Collectif insolite, avec en tête de liste Dose One et Jel, Subtle en veut, en remontre à ces étroits préceptes, ceux en règle sur les ondes, le beat bien en place, les samples concis et alléchants, quelques boucles de synthé facile, un flow goguenard et complice. À la poubelle. L’esprit foutraque, leur musique à eux est celle d’un laboratoire imprévisible, échantillonnant sans relâche. Le dogme suprême est de ne pas en avoir. Le champ d’action est infini. Les chansons, des labyrinthes aux détours desquels les rythmes s’annulent, ou rejaillissent sur d’autres parcours. Loin d’être insondables, mais incroyablement élastiques. Bondissant d’une plate-forme à une autre, en visitant les genres dans une dynamique aventureuse, multipliant les rythmes et les ambiances à l’envie. L’album est composé de onze titres, mais c’est comme s’il n’y avait qu’une seule et longue suite, alignant les composés les uns après les autres, enchaînement fluide mais où pourtant les heurts, nés de la rencontre des différents produits, se font sentir à chaque instant. Du rock à l’ambient, de la pop au folk psyché, avec un phrasé hip-hop atypique, nasillard et joueur (celui de Dose One, on songe à Cypress Hill) qui - cette fois à l’instar de Why ? - se détourne souvent en chant.

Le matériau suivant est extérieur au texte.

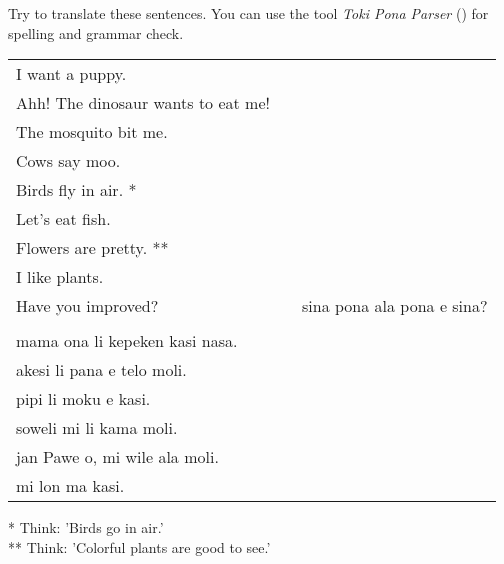 Try to translate these sentences. 
You can use the tool \textit{Toki Pona Parser} (\cite{www:rowa:02}) for spelling and grammar check. 

\begin{supertabular}{p{5,5cm}|ll}
I want a puppy. &&   \\ %
Ahh! The dinosaur wants to eat me!  &&  \\ %
The mosquito bit me.  &&  \\ %
Cows say moo.  &&  \\ %
Birds fly in air. * &&  \\ %
Let's eat fish.  &&  \\ %
Flowers are pretty. ** &&  \\ %
I like plants. &&   \\ %
Have you improved? && sina pona ala pona e sina? \\ %
 && \\ %
mama ona li kepeken kasi nasa.  &&  \\ %
akesi li pana e telo moli. &&  \\  %
pipi li moku e kasi.  &&  \\ %
soweli mi li kama moli.  &&  \\ %
jan Pawe o, mi wile ala moli. && \\   %
mi lon ma kasi. &&   \\ %
\end{supertabular} 

* Think: 'Birds go in air.' \\
** Think: 'Colorful plants are good to see.'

Un chant d’illuminé ayant trop goûté aux sirops bariolés des Animal Collective.

Du plus immédiat (Middleclass Stomp, les guitares sont libérées, flirtant brièvement avec la nervosité mélancolique d’une pure et précieuse noisy pop) au plus inquiétant (Nomanisisland bascule dans un univers où les certitudes s’effondrent dans ce break de batterie claquant, et ces lignes mélodiques claires-obscures), For Hero : For Fool est efficace et insolite. Pourtant, aller simplement à contre-courant ne suffit pas. Au point d’en perdre de vue, de temps à autre, l’unité, l’ensemble se révèle éclaté (c’est le principe), donc à apprécier tel quel, dans un même élan, sans possibilité de se raccrocher à de fins repères, davantage stables ou étirés. Élasticité certainement trop ample, puisqu’on l’a compris Subtle ne s’interdit rien : acoustique mêlé au synthétique, rythmique trépignante ou lames de fond atmosphériques, en apesanteur. Le groupe amorce même, en fin de trajectoire de sa torpille, une micro-fanfare triste à la Beirut (premier mouvement de The Ends). Au-delà de ces limites, Subtle reste inconstestablement un conquérant talentueux. Il sillonne des territoires mouvants, en balaye de son assurance vraiment peu frileuse les doutes et les hésitations d’aller voir ailleurs, trop communs dans le genre. Comme si tout ne faisait que commencer.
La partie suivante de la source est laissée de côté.